2025-01-03

Which Model for What Code: In Graphs#

I recently stumbled across the MultiCodeBench paper. The premise had me genuinely excited: they're testing whether LLMs that ace general coding benchmarks (like HumanEval) are just as good at domain-specific tasks. Spoiler: they aren't.

A screenshot of the MultiCodeBench paper

In this post:

Quick reference graphs
Some interesting patterns
My quibbles with the paper

Domain-specific evals is a really awesome idea. Most of the coding assistants out there (Cursor, Windsurf, etc) let you choose the model - so knowing which to use for different projects? Having actual data on what to use for web dev vs data analytics? Tremendously useful. I was excited to see the results.

Tables. So many tables.

A screenshot of the MultiCodeBench paper

I was hoping for a quick reference to help me choose the right model for the right task. Unfortunately, the paper mostly gives us a bunch of dense tables - the information is there, but you need to dig. I've generally forgotten the first model's score by the time I get to the tenth, so it becomes a frustrating exercise in cross-referencing.[1]

So I created an eval cheat sheet.

The first graph is the most useful if you want a quick reference for practical application; the next two are more interesting for visualizing the interesting patterns the paper found.

Aforementioned Interesting Patterns#

Once I got these visualizations up and running, some interesting patterns jumped out:

Everyone smashes blockchain but flops on web dev. This pattern is consistent across nearly every model tested. I would've assumed there's much more web dev pre-training data available than blockchain code, so this result is counterintuitive. It makes me wonder if there's something about the structure of blockchain problems that makes them more amenable to LLM solutions, or if the scoring methodology systematically favors certain domains.
Your model's last name matters more than its size. Look at robotics, for instance: DeepSeekCoder models beat CodeLLaMA models, which beat StarCoder models, pretty much regardless of how many parameters they're lugging around. GPT-4 sits surprisingly middle-of-the-pack in many domains despite crushing general coding benchmarks. Family resemblance is stronger than weight class.
No patterns between related domains. I went hunting for correlations between conceptually related domains (like mobile and web), but came up empty-handed. Each domain seems to be its own special snowflake of challenges. However, possibly I didn't look hard enough.

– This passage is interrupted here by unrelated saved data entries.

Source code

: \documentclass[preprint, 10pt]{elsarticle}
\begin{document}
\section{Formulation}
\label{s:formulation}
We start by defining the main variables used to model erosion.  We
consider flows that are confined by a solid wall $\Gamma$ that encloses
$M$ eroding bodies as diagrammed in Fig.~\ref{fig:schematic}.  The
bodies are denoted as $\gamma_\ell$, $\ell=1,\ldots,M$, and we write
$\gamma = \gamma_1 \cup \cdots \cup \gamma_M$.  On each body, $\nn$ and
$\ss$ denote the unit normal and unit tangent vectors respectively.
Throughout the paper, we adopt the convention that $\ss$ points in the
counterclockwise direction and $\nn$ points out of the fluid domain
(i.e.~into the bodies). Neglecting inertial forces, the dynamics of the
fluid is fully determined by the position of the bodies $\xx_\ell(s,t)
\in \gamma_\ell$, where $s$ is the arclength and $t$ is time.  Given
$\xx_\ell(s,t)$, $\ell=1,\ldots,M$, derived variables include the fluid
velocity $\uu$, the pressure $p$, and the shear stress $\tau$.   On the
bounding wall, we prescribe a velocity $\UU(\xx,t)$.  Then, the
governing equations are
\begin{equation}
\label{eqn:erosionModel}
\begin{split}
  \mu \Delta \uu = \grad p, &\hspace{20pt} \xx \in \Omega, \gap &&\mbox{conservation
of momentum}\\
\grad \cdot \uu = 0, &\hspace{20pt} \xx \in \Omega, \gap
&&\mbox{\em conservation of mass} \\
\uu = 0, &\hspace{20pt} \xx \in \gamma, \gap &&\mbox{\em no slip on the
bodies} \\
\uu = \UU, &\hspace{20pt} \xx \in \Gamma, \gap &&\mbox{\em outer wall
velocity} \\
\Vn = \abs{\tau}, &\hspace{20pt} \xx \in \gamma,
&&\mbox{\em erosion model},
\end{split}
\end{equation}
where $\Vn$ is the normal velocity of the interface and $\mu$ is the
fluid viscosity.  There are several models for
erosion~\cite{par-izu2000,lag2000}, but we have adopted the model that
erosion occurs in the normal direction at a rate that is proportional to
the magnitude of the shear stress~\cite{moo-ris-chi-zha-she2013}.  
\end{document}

Can we trust this benchmark?#

Benchmarks are hard. Especially with LLMs, which are so easily swayed by the slightest change in prompt, and come with so much preknowledge. This one's no exception.

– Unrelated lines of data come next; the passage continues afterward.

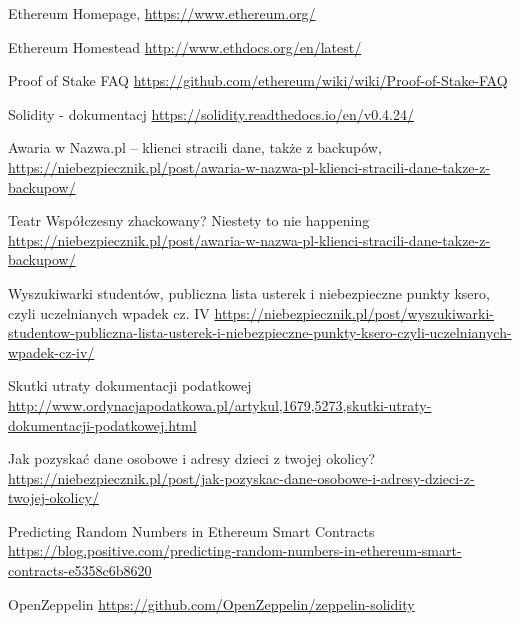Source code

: \documentclass[]{llncs}
\begin{document}
% 
%
\begin{thebibliography}{splncs04}

   Ethereum Homepage,
  \url{https://www.ethereum.org/}

   Ethereum Homestead
  \url{http://www.ethdocs.org/en/latest/}

   Proof of Stake FAQ
  \url{https://github.com/ethereum/wiki/wiki/Proof-of-Stake-FAQ}

   Solidity - dokumentacj
  \url{https://solidity.readthedocs.io/en/v0.4.24/}

   Awaria w Nazwa.pl – klienci stracili dane,
  także z backupów,
  \url{https://niebezpiecznik.pl/post/awaria-w-nazwa-pl-klienci-stracili-dane-takze-z-backupow/}

   Teatr Współczesny zhackowany?
  Niestety to nie happening
  \url{https://niebezpiecznik.pl/post/awaria-w-nazwa-pl-klienci-stracili-dane-takze-z-backupow/}

   Wyszukiwarki studentów, publiczna lista
  usterek i niebezpieczne punkty ksero, czyli uczelnianych wpadek cz. IV
  \url{https://niebezpiecznik.pl/post/wyszukiwarki-studentow-publiczna-lista-usterek-i-niebezpieczne-punkty-ksero-czyli-uczelnianych-wpadek-cz-iv/}

   Skutki utraty dokumentacji podatkowej
  \url{http://www.ordynacjapodatkowa.pl/artykul,1679,5273,skutki-utraty-dokumentacji-podatkowej.html}

   Jak pozyskać dane osobowe i adresy dzieci z twojej
  okolicy?
  \url{https://niebezpiecznik.pl/post/jak-pozyskac-dane-osobowe-i-adresy-dzieci-z-twojej-okolicy/}

   Predicting Random Numbers in Ethereum Smart Contracts
  \url{https://blog.positive.com/predicting-random-numbers-in-ethereum-smart-contracts-e5358c6b8620}

   OpenZeppelin
  \url{https://github.com/OpenZeppelin/zeppelin-solidity}

\end{thebibliography}




\end{document}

Prompts: The general prompt structure here doesn't really match how we use LLMs in the wild. The docstring approach gives a level of structure and constraining that the vibecoder zeitgeist is moving away from - most of us give user-story prompts describing the effects we want instead getting into spec details. I worry that the benchmark results won't match real-world usage.
Data leakage: They're pulling problems from the most starred GitHub repos. That's pretty much a guarantee the code already exists in the training datasets. Even with rewritten docstrings, this raises questions about whether we're testing memorization or generation.

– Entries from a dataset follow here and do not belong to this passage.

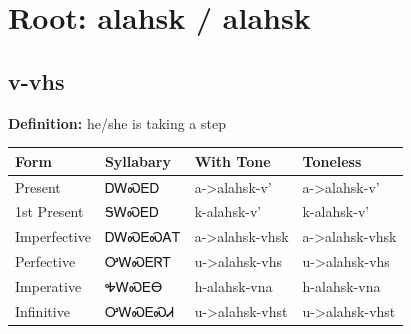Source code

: \documentclass{article}%
\begin{document}
%
\normalsize%
\section*{Root: alahsk / alahsk}%
\subsection*{v-vhs}%
\textbf{Definition: }%
he/she is taking a step%
\\[0.5em]%
\begin{tabular}{|l|l|l|l|}%
\hline%
\textbf{Form}&\textbf{Syllabary}&\textbf{With Tone}&\textbf{Toneless}\\%
\hline%
Present&ᎠᎳᏍᎬᎠ&a{-}>alahsk{-}v'&a{-}>alahsk{-}v'\\%
1st Present&ᎦᎳᏍᎬᎠ&k{-}alahsk{-}v'&k{-}alahsk{-}v'\\%
Imperfective&ᎠᎳᏍᎬᏍᎪᎢ&a{-}>alahsk{-}vhsk&a{-}>alahsk{-}vhsk\\%
Perfective&ᎤᎳᏍᎬᏒᎢ&u{-}>alahsk{-}vhs&u{-}>alahsk{-}vhs\\%
Imperative&ᎭᎳᏍᎬᎾ&h{-}alahsk{-}vna&h{-}alahsk{-}vna\\%
Infinitive&ᎤᎳᏍᎬᏍᏗ&u{-}>alahsk{-}vhst&u{-}>alahsk{-}vhst\\%
\hline%
\end{tabular}%
\\[1em]%
\end{document}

These are understandable - they let the authors automate the benchmark setup, so they can cover a lot more ground. Everything's always a tradeoff between quantity and quality, and this is a fair approach at balance.

That said, it's still important to keep in mind. For personal practical application, it's still most useful to start building your own internal set of evals that match your general requirements prompting style.

Benchmarks are always a useful start, but shouldn't be the final word.